THE CHAIRS (Idiopathic Ridiculopathy Consortium): 2016 Fringe review 8

Sketch by Chuck Shultz.
Sketch by Chuck Shultz.

IRC presents a must-see revival of Eugene Ionesco’s 1952 classic THE CHAIRS, a defining work of the theater of the absurd. The play teeters on the edge of a metaphysical abyss, hovering between presence and absence, sight and invisibility, sound and silence, being and non-being.
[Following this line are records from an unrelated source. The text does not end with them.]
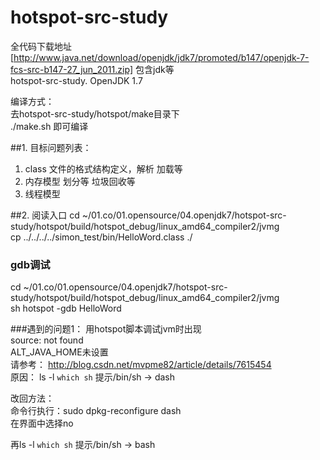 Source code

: # hotspot-src-study
全代码下载地址 [http://www.java.net/download/openjdk/jdk7/promoted/b147/openjdk-7-fcs-src-b147-27_jun_2011.zip]
包含jdk等   
hotspot-src-study. OpenJDK 1.7  

编译方式：  
去hotspot-src-study/hotspot/make目录下  
./make.sh 即可编译  

##1. 目标问题列表：
1. class 文件的格式结构定义，解析 加载等   
2. 内存模型 划分等 垃圾回收等  
3. 线程模型  




##2. 阅读入口
cd ~/01.co/01.opensource/04.openjdk7/hotspot-src-study/hotspot/build/hotspot_debug/linux_amd64_compiler2/jvmg  
cp ../../../../simon_test/bin/HelloWord.class ./  

### gdb调试
cd ~/01.co/01.opensource/04.openjdk7/hotspot-src-study/hotspot/build/hotspot_debug/linux_amd64_compiler2/jvmg  
sh hotspot -gdb HelloWord  

###遇到的问题1：
用hotspot脚本调试jvm时出现  
source: not found  
ALT_JAVA_HOME未设置  
请参考： http://blog.csdn.net/mvpme82/article/details/7615454  
原因： ls -l `which sh` 提示/bin/sh -> dash  

改回方法：   
命令行执行：sudo dpkg-reconfigure dash  
在界面中选择no  

再ls -l `which sh` 提示/bin/sh -> bash  
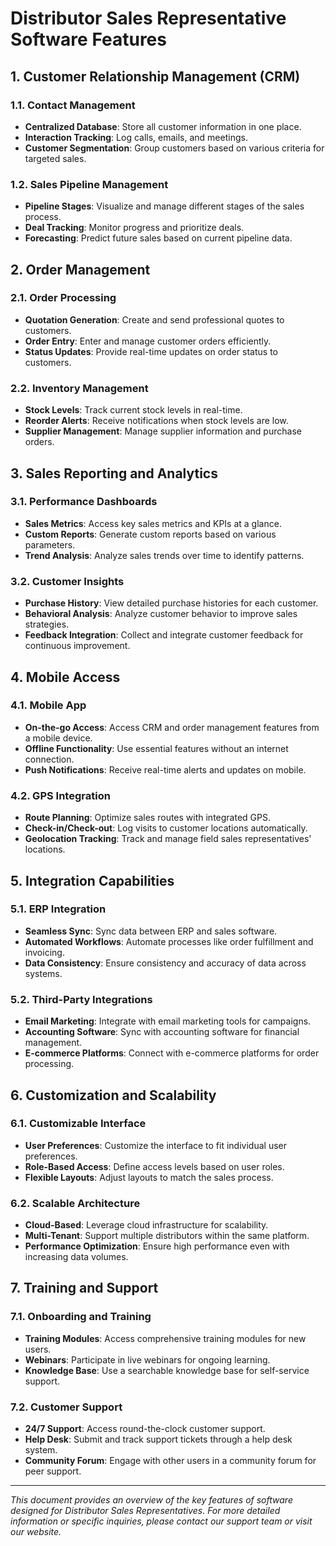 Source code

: # Distributor Sales Representative Software Features

## 1. Customer Relationship Management (CRM)

### 1.1. Contact Management
- **Centralized Database**: Store all customer information in one place.
- **Interaction Tracking**: Log calls, emails, and meetings.
- **Customer Segmentation**: Group customers based on various criteria for targeted sales.

### 1.2. Sales Pipeline Management
- **Pipeline Stages**: Visualize and manage different stages of the sales process.
- **Deal Tracking**: Monitor progress and prioritize deals.
- **Forecasting**: Predict future sales based on current pipeline data.

## 2. Order Management

### 2.1. Order Processing
- **Quotation Generation**: Create and send professional quotes to customers.
- **Order Entry**: Enter and manage customer orders efficiently.
- **Status Updates**: Provide real-time updates on order status to customers.

### 2.2. Inventory Management
- **Stock Levels**: Track current stock levels in real-time.
- **Reorder Alerts**: Receive notifications when stock levels are low.
- **Supplier Management**: Manage supplier information and purchase orders.

## 3. Sales Reporting and Analytics

### 3.1. Performance Dashboards
- **Sales Metrics**: Access key sales metrics and KPIs at a glance.
- **Custom Reports**: Generate custom reports based on various parameters.
- **Trend Analysis**: Analyze sales trends over time to identify patterns.

### 3.2. Customer Insights
- **Purchase History**: View detailed purchase histories for each customer.
- **Behavioral Analysis**: Analyze customer behavior to improve sales strategies.
- **Feedback Integration**: Collect and integrate customer feedback for continuous improvement.

## 4. Mobile Access

### 4.1. Mobile App
- **On-the-go Access**: Access CRM and order management features from a mobile device.
- **Offline Functionality**: Use essential features without an internet connection.
- **Push Notifications**: Receive real-time alerts and updates on mobile.

### 4.2. GPS Integration
- **Route Planning**: Optimize sales routes with integrated GPS.
- **Check-in/Check-out**: Log visits to customer locations automatically.
- **Geolocation Tracking**: Track and manage field sales representatives' locations.

## 5. Integration Capabilities

### 5.1. ERP Integration
- **Seamless Sync**: Sync data between ERP and sales software.
- **Automated Workflows**: Automate processes like order fulfillment and invoicing.
- **Data Consistency**: Ensure consistency and accuracy of data across systems.

### 5.2. Third-Party Integrations
- **Email Marketing**: Integrate with email marketing tools for campaigns.
- **Accounting Software**: Sync with accounting software for financial management.
- **E-commerce Platforms**: Connect with e-commerce platforms for order processing.

## 6. Customization and Scalability

### 6.1. Customizable Interface
- **User Preferences**: Customize the interface to fit individual user preferences.
- **Role-Based Access**: Define access levels based on user roles.
- **Flexible Layouts**: Adjust layouts to match the sales process.

### 6.2. Scalable Architecture
- **Cloud-Based**: Leverage cloud infrastructure for scalability.
- **Multi-Tenant**: Support multiple distributors within the same platform.
- **Performance Optimization**: Ensure high performance even with increasing data volumes.

## 7. Training and Support

### 7.1. Onboarding and Training
- **Training Modules**: Access comprehensive training modules for new users.
- **Webinars**: Participate in live webinars for ongoing learning.
- **Knowledge Base**: Use a searchable knowledge base for self-service support.

### 7.2. Customer Support
- **24/7 Support**: Access round-the-clock customer support.
- **Help Desk**: Submit and track support tickets through a help desk system.
- **Community Forum**: Engage with other users in a community forum for peer support.

---

*This document provides an overview of the key features of software designed for Distributor Sales Representatives. For more detailed information or specific inquiries, please contact our support team or visit our website.*
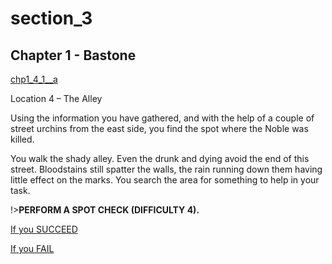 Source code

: 
# section_3

## Chapter 1 - Bastone

[chp1_4_1__a](../../decomp/app/src/main/res/raw/chp1_4_1__a.mp3 ':include :type=audio')

Location 4 – The Alley

Using the information you have gathered, and with the help of a couple of street urchins from the east side, you find the spot where the Noble was killed.

You walk the shady alley. Even the drunk and dying avoid the end of this street. Bloodstains still spatter the walls, the rain running down them having little effect on the marks. You search the area for something to help in your task.

!>**PERFORM A SPOT CHECK (DIFFICULTY 4).**  

[If you SUCCEED](output/chapter1/section_4.md)

[If you FAIL](output/chapter1/section_5.md)


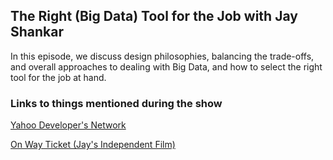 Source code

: ## The Right (Big Data) Tool for the Job with Jay Shankar

In this episode, we discuss design philosophies, balancing the trade-offs, and overall approaches to dealing with Big Data, and how to select the right tool for the job at hand.

### Links to things mentioned during the show

<a href="https://developer.yahoo.com/">Yahoo Developer's Network</a>

<a href="http://onewayticketthemovie.com/">On Way Ticket (Jay's Independent Film)</a>

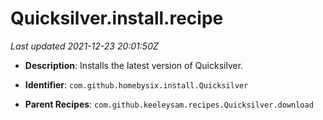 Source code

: # Quicksilver.install.recipe

_Last updated 2021-12-23 20:01:50Z_

- **Description**: Installs the latest version of Quicksilver.

- **Identifier**: `com.github.homebysix.install.Quicksilver`

- **Parent Recipes**: `com.github.keeleysam.recipes.Quicksilver.download`
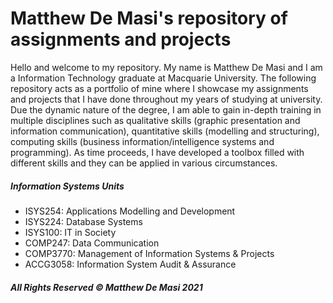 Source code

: # Matthew De Masi's repository of assignments and projects 
Hello and welcome to my repository. My name is Matthew De Masi and I am a Information Technology graduate at Macquarie University. The following repository acts as a portfolio of mine where I showcase my assignments and projects that I have done throughout my years of studying at university. Due the dynamic nature of the degree, I am able to gain in-depth training in multiple disciplines such as qualitative skills (graphic presentation and information communication), quantitative skills (modelling and structuring), computing skills (business information/intelligence systems and programming). As time proceeds, I have developed a toolbox filled with different skills and they can be applied in various circumstances.  

##### Information Systems Units 
- ISYS254: Applications Modelling and Development 
- ISYS224: Database Systems
- ISYS100: IT in Society
- COMP247: Data Communication
- COMP3770: Management of Information Systems & Projects
- ACCG3058: Information System Audit & Assurance

##### All Rights Reserved © Matthew De Masi 2021
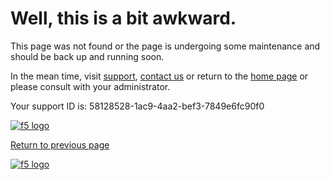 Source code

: Well, this is a bit awkward.
============================

This page was not found or the page is undergoing some maintenance and should be back up and running soon.

In the mean time, visit [support](https://support.f5.com/), [contact us](https://f5.com/about-us/contact) or return to the [home page](https://f5.com/) or please consult with your administrator.  
  
Your support ID is: 58128528-1ac9-4aa2-bef3-7849e6fc90f0  
  

[![f5 logo](
https://cdn.web.f5.com/web/assets/images/f5-logo-rgb.png)](https://f5.com/)

[Return to previous page](javascript:history.back())

[![f5 logo](
https://cdn.web.f5.com/web/assets/images/f5-logo-rgb.png)](https://f5.com/) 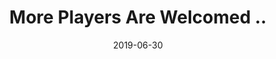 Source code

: ---
title: 'More Players Are Welcomed ..'
url: 'http://lab.serotoninphobia.info/moreplayers.html'
spoiler: Programming - HTML
cover: './cover.png'
date: 2019-06-30
event: Ludum Dare 42
--- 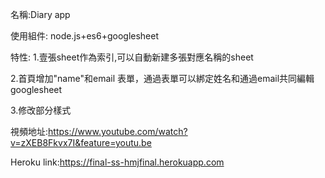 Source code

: 名稱:Diary app

使用組件: node.js+es6+googlesheet

特性:
1.壹張sheet作為索引,可以自動新建多張對應名稱的sheet

2.首頁增加"name"和email 表單，通過表單可以綁定姓名和通過email共同編輯googlesheet


3.修改部分樣式

視頻地址:https://www.youtube.com/watch?v=zXEB8Fkvx7I&feature=youtu.be

Heroku link:https://final-ss-hmjfinal.herokuapp.com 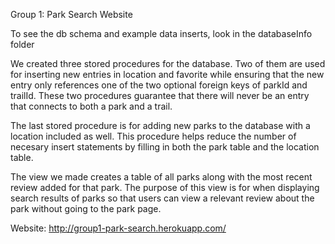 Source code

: Group 1: Park Search Website

To see the db schema and example data inserts, look in the databaseInfo folder

We created three stored procedures for the database. Two of them are used for inserting new entries in location and favorite while ensuring that the new entry only references one of the two optional foreign keys of parkId and trailId. These two procedures guarantee that there will never be an entry that connects to both a park and a trail.

The last stored procedure is for adding new parks to the database with a location included as well. This procedure helps reduce the number of necesary insert statements by filling in both the park table and the location table.

The view we made creates a table of all parks along with the most recent review added for that park. The purpose of this view is for when displaying search results of parks so that users can view a relevant review about the park without going to the park page.

Website: http://group1-park-search.herokuapp.com/
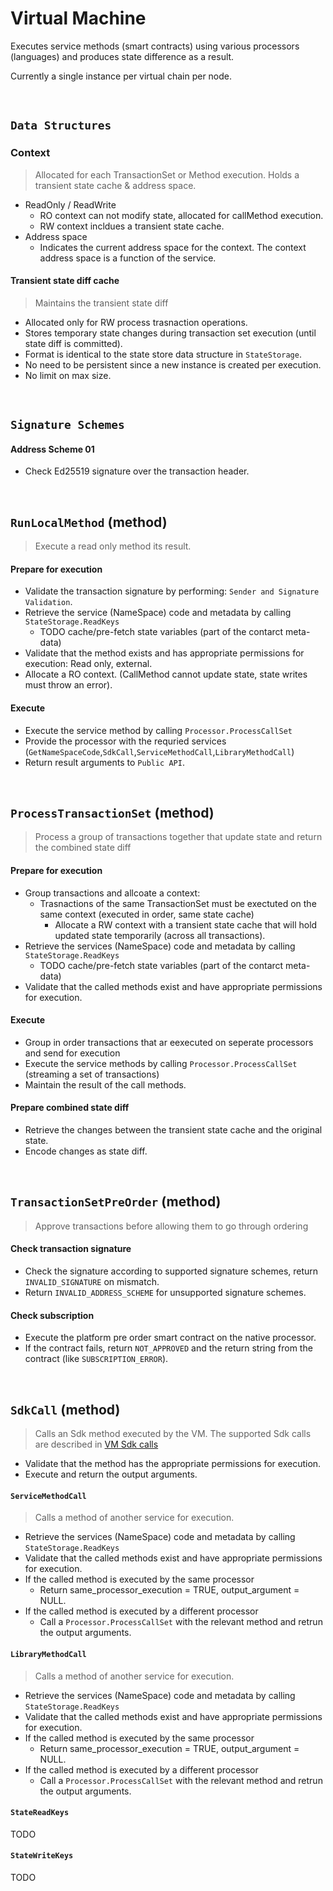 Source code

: # Virtual Machine

Executes service methods (smart contracts) using various processors (languages) and produces state difference as a result.

Currently a single instance per virtual chain per node.

&nbsp;
## `Data Structures`

### Context
> Allocated for each TransactionSet or Method execution. Holds a transient state cache & address space.
* ReadOnly / ReadWrite
  * RO context can not modify state, allocated for callMethod execution.
  * RW context incldues a transient state cache.
* Address space
  * Indicates the current address space for the context. The context address space is a function of the service.

#### Transient state diff cache
> Maintains the transient state diff
* Allocated only for RW process trasnaction operations.
* Stores temporary state changes during transaction set execution (until state diff is committed).
* Format is identical to the state store data structure in `StateStorage`.
* No need to be persistent since a new instance is created per execution.
* No limit on max size.


&nbsp;
## `Signature Schemes`

#### Address Scheme 01
* Check Ed25519 signature over the transaction header.

&nbsp;
## `RunLocalMethod` (method)
> Execute a read only method its result.

#### Prepare for execution
* Validate the transaction signature by performing: `Sender and Signature Validation`.
* Retrieve the service (NameSpace) code and metadata by calling `StateStorage.ReadKeys`
  * TODO cache/pre-fetch state variables (part of the contarct meta-data)
* Validate that the method exists and has appropriate permissions for execution: Read only, external.
* Allocate a RO context. (CallMethod cannot update state, state writes must throw an error).

#### Execute
* Execute the service method by calling `Processor.ProcessCallSet`
* Provide the processor with the requried services (`GetNameSpaceCode`,`SdkCall`,`ServiceMethodCall`,`LibraryMethodCall`)
* Return result arguments to `Public API`.

&nbsp;
## `ProcessTransactionSet` (method)
> Process a group of transactions together that update state and return the combined state diff

#### Prepare for execution
* Group transactions and allcoate a context:
  * Trasnactions of the same TransactionSet must be exectuted on the same context (executed in order, same state cache)
    * Allocate a RW context with a transient state cache that will hold updated state temporarily (across all transactions).
* Retrieve the services (NameSpace) code and metadata by calling `StateStorage.ReadKeys`
  * TODO cache/pre-fetch state variables (part of the contarct meta-data)
* Validate that the called methods exist and have appropriate permissions for execution.

#### Execute
* Group in order transactions that ar eexecuted on seperate processors and send for execution
* Execute the service methods by calling `Processor.ProcessCallSet` (streaming a set of transactions)
* Maintain the result of the call methods.

#### Prepare combined state diff
* Retrieve the changes between the transient state cache and the original state.
* Encode changes as state diff.

&nbsp;
## `TransactionSetPreOrder` (method)
> Approve transactions before allowing them to go through ordering

#### Check transaction signature
* Check the signature according to supported signature schemes, return `INVALID_SIGNATURE` on mismatch.
* Return `INVALID_ADDRESS_SCHEME` for unsupported signature schemes.

#### Check subscription
* Execute the platform pre order smart contract on the native processor.
* If the contract fails, return `NOT_APPROVED` and the return string from the contract (like `SUBSCRIPTION_ERROR`).

&nbsp;
## `SdkCall` (method)
> Calls an Sdk method executed by the VM. The supported Sdk calls are described in [VM Sdk calls](native.md)
* Validate that the method has the appropriate permissions for execution.
* Execute and return the output arguments.

#### `ServiceMethodCall`
> Calls a method of another service for execution.
* Retrieve the services (NameSpace) code and metadata by calling `StateStorage.ReadKeys`
* Validate that the called methods exist and have appropriate permissions for execution.
* If the called method is executed by the same processor
  * Return same_processor_execution = TRUE, output_argument = NULL.
* If the called method is executed by a different processor
  * Call a `Processor.ProcessCallSet` with the relevant method and retrun the output arguments.

#### `LibraryMethodCall`
> Calls a method of another service for execution.
* Retrieve the services (NameSpace) code and metadata by calling `StateStorage.ReadKeys`
* Validate that the called methods exist and have appropriate permissions for execution.
* If the called method is executed by the same processor
  * Return same_processor_execution = TRUE, output_argument = NULL.
* If the called method is executed by a different processor
  * Call a `Processor.ProcessCallSet` with the relevant method and retrun the output arguments.

#### `StateReadKeys`
TODO

#### `StateWriteKeys`
TODO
It is a grim travesty where nothingness is not only the main theme but a dramatic persona.

An Old Woman (Tina Brock) and an Old Man (Bob Schmidt), live on an island, with “water under the windows, stretching as far as the horizon”.  (A superb minimalist stage design sees mist hovering over the set: a circular wall of a lighthouse with many doors and flowing gauze draperies on the ceiling from which hangs a vintage bulb.) Married for 75 years, the couple grouse, argue, make up, reminisce, and play games as they wait for guests to arrive by boats: the guests are invisible but we can intuit their presence through the couple’s interactions. Tonight is the big night. The Old Man has invited society’s crème de la crème to hear his message to the world, a revelation that will save humanity after it is delivered by an Orator (Tomas Dura) who is to speak on Old Man’s behalf. But we are in Ionesco’s universe, where meaning is always resisted and challenged. Words pile up faster than chairs; cognitive dissonance reigns over the stage as language games fracture in a world where Paris “never existed” or perhaps “it must have existed because it collapsed…Nothing remains of it but a song.”  It is nothing that eats away at the old couple, at their jittery, half-demented recollections, at their fleeting and jumbled longings in a place that’s half-madhouse, half-circus—rendered under Brock’s direction less in the grim key of tragedy, but an octave higher, as farce.

[Walnut Street Theatre Studio 5, 825 Walnut Street] September 6 –25, 2016; fringearts.com/eugene-ionesco-chairs.